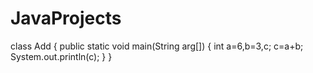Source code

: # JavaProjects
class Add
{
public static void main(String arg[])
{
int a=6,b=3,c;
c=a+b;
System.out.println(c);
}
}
※ ※ ※
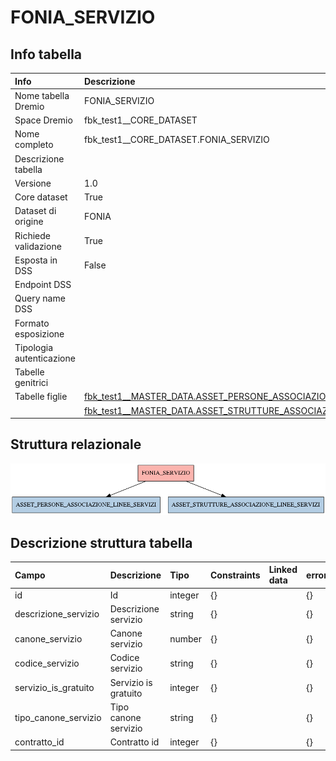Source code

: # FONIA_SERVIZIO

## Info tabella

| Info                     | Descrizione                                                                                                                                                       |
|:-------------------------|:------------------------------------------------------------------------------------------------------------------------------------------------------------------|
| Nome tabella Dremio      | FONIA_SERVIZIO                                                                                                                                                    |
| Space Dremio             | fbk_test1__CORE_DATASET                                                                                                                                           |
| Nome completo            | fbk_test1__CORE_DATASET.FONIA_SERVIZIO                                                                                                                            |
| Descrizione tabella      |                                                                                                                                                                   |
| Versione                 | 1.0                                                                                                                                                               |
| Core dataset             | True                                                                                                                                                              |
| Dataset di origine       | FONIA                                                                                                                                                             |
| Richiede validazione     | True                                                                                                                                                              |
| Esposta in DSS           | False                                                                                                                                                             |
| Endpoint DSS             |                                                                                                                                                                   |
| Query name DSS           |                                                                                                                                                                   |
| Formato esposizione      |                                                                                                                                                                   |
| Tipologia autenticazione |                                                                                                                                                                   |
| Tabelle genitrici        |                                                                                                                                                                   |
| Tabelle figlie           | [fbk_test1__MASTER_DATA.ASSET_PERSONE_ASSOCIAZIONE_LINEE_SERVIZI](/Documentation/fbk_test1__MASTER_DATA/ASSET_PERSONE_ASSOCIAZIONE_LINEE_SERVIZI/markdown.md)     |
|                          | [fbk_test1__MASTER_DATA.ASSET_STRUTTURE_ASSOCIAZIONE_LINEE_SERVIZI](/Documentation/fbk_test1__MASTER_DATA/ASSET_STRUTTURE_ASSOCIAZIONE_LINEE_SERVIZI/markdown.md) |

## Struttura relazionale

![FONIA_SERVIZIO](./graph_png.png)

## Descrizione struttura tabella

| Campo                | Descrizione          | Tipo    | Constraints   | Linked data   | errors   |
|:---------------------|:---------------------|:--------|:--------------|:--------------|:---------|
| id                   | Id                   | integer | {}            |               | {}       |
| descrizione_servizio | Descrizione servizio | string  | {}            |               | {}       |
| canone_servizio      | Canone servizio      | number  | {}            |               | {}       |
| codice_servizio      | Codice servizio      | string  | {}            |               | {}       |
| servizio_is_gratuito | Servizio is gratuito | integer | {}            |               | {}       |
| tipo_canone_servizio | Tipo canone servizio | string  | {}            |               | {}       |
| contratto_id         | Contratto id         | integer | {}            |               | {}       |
※ ※ ※
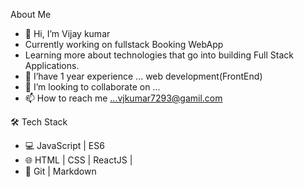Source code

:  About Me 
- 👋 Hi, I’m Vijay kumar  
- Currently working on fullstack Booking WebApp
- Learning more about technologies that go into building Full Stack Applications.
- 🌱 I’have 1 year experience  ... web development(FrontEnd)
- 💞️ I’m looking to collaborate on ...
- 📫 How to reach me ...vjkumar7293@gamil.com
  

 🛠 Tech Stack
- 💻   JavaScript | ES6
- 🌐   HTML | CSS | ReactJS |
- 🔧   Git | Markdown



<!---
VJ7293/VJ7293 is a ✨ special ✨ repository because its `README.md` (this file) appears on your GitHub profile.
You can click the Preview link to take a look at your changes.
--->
※ ※ ※
Establish how many lines of the material above hold the word "integer". Nothing but the count should be returned.

3